“The VA-IHS Memorandum of Agreement (MOU) does not currently provide for reimbursement of PRC at IHS or Tribal healthcare facilities. Consequently, veterans are forced to maneuver through a complex healthcare system and an elaborate administrative process
usually requiring multiple referrals in order to address their healthcare needs. This overly burdensome duplicative referral process is counterproductive and impedes timely and efficient access to care for Native veterans. Although the MOUs have demonstrated success in facilitating patient care for veterans, neither the current national agreement nor the Tribal agreements include reimbursement for
PRC. The legal authority that authorizes this provision of care already exists. Section 405(c) of the IHCIA, as amended and enacted by the Affordable Care Act (ACA), requires the VA to reimburse the IHS or Tribal healthcare facilities for services provided to beneficiaries.
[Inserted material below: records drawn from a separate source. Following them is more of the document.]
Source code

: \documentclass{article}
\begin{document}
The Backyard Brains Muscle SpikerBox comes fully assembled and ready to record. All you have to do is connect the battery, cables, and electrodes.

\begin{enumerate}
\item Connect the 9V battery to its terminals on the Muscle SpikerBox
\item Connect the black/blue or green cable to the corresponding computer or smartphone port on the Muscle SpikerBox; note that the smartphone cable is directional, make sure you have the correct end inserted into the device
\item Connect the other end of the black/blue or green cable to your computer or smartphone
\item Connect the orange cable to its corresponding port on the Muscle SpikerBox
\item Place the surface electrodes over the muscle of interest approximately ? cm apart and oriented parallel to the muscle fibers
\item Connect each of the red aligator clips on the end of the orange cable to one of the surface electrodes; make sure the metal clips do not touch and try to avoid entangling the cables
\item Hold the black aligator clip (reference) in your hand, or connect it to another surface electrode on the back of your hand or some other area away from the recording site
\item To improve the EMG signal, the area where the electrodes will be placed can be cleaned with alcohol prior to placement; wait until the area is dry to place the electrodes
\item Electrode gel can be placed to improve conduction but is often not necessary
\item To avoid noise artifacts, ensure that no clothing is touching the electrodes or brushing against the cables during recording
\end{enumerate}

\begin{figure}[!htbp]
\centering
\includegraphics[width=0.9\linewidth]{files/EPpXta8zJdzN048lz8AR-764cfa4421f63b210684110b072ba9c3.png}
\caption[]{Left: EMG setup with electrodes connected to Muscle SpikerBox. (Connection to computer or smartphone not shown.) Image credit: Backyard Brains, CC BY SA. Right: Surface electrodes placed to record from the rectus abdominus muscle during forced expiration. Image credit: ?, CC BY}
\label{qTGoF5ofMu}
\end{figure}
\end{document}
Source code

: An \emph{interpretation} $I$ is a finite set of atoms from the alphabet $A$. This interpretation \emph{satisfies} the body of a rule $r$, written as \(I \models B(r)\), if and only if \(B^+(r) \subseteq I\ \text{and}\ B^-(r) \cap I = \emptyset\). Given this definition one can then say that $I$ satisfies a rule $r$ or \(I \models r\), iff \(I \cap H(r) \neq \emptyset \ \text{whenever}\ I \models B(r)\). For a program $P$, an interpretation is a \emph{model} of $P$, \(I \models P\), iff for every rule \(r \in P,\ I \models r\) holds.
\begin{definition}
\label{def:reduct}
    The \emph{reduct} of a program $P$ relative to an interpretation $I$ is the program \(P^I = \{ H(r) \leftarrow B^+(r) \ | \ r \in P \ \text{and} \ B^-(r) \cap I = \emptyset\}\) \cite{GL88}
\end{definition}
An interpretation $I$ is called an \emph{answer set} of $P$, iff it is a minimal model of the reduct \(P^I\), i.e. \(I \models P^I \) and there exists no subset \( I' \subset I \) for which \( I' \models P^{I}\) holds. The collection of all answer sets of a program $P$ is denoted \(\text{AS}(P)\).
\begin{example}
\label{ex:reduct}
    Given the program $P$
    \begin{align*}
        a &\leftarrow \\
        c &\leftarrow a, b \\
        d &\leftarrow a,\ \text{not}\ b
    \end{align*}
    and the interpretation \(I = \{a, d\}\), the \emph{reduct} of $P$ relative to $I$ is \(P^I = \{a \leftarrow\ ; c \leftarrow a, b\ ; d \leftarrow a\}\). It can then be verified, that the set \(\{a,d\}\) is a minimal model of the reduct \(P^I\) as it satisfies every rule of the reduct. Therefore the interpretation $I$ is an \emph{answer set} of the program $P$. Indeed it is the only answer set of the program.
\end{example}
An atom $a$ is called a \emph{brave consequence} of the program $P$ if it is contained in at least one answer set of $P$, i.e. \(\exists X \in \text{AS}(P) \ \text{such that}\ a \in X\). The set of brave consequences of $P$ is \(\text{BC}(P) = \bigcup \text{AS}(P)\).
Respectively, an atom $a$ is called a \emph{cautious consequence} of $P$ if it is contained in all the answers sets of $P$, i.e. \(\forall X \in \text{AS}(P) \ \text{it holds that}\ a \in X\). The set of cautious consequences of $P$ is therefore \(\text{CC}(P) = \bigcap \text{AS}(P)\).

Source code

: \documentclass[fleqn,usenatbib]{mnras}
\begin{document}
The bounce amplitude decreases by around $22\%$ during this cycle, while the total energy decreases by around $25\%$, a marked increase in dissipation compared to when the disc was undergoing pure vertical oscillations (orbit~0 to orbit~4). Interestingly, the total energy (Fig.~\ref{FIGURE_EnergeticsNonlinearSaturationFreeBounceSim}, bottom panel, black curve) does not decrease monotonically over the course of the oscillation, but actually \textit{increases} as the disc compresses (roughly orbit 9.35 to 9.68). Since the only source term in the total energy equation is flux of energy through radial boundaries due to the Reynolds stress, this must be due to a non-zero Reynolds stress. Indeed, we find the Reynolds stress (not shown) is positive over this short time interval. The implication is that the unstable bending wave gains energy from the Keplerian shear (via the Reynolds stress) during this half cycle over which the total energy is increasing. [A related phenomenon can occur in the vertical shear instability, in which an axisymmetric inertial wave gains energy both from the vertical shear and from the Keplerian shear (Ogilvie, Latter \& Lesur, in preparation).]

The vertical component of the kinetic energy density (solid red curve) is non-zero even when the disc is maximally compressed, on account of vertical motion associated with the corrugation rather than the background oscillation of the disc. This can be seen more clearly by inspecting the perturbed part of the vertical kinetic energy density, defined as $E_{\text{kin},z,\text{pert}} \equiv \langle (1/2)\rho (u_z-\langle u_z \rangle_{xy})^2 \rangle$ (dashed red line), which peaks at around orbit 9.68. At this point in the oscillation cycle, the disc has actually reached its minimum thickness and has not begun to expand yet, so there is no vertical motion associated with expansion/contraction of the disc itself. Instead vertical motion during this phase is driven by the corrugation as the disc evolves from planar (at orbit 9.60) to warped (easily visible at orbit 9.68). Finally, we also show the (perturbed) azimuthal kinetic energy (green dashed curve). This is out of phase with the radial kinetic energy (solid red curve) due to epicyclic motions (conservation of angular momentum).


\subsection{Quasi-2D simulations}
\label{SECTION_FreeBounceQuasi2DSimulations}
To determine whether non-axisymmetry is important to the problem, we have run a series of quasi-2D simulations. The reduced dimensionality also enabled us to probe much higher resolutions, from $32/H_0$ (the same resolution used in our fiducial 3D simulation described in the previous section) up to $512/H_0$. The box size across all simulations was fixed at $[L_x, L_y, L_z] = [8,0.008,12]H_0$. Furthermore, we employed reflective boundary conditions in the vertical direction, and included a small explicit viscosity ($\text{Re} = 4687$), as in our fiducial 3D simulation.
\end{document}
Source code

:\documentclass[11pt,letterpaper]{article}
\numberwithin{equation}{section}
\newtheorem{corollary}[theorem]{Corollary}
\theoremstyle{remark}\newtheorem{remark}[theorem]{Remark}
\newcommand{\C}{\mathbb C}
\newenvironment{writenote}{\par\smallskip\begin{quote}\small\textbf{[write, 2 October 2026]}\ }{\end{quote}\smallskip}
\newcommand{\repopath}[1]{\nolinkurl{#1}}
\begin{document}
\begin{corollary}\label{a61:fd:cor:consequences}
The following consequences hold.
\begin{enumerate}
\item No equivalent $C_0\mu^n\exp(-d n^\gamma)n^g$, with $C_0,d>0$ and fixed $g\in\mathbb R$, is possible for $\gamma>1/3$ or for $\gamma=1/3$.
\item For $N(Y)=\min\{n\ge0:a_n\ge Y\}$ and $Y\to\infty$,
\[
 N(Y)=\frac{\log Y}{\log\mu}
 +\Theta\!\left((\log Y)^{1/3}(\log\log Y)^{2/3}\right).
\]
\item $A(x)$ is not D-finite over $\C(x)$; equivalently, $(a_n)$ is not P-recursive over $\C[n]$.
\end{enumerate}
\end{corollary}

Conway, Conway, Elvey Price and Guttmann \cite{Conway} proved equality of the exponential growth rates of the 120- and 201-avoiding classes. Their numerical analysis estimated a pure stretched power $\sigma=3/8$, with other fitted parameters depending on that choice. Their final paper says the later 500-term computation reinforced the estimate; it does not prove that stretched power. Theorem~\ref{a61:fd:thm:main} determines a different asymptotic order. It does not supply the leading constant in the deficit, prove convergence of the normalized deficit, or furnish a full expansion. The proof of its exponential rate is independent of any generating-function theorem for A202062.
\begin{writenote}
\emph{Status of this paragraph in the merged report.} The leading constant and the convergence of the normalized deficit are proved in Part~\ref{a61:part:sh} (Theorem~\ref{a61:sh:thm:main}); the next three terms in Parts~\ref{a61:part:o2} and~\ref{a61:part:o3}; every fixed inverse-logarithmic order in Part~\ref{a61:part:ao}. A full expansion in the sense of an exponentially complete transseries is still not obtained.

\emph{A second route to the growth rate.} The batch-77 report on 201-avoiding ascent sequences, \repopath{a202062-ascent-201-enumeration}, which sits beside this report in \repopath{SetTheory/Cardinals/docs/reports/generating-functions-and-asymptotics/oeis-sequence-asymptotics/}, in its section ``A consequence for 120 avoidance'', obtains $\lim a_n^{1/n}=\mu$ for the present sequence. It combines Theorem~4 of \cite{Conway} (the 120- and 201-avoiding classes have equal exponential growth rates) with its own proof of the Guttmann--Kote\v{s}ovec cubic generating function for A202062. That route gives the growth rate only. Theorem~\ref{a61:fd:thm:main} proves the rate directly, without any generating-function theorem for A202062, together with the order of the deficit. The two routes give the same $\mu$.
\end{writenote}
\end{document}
Veterans often require additional services that are not available at IHS or Tribal healthcare facilities. In many instances, eligible veterans are also eligible for PRC services. The PRC program authorizes Indian Healthcare facilities to purchase services from a network of private providers. IHS and Tribal health programs are the payors of last resort, which require that all other sources of obtaining health services must be exhausted prior to receiving care through the PRC program. These services may include primary or specialty care that is not available at an IHS and/or Tribal healthcare facility. Many Tribes utilize provider networks to ensure veteran’s healthcare needs are being met.”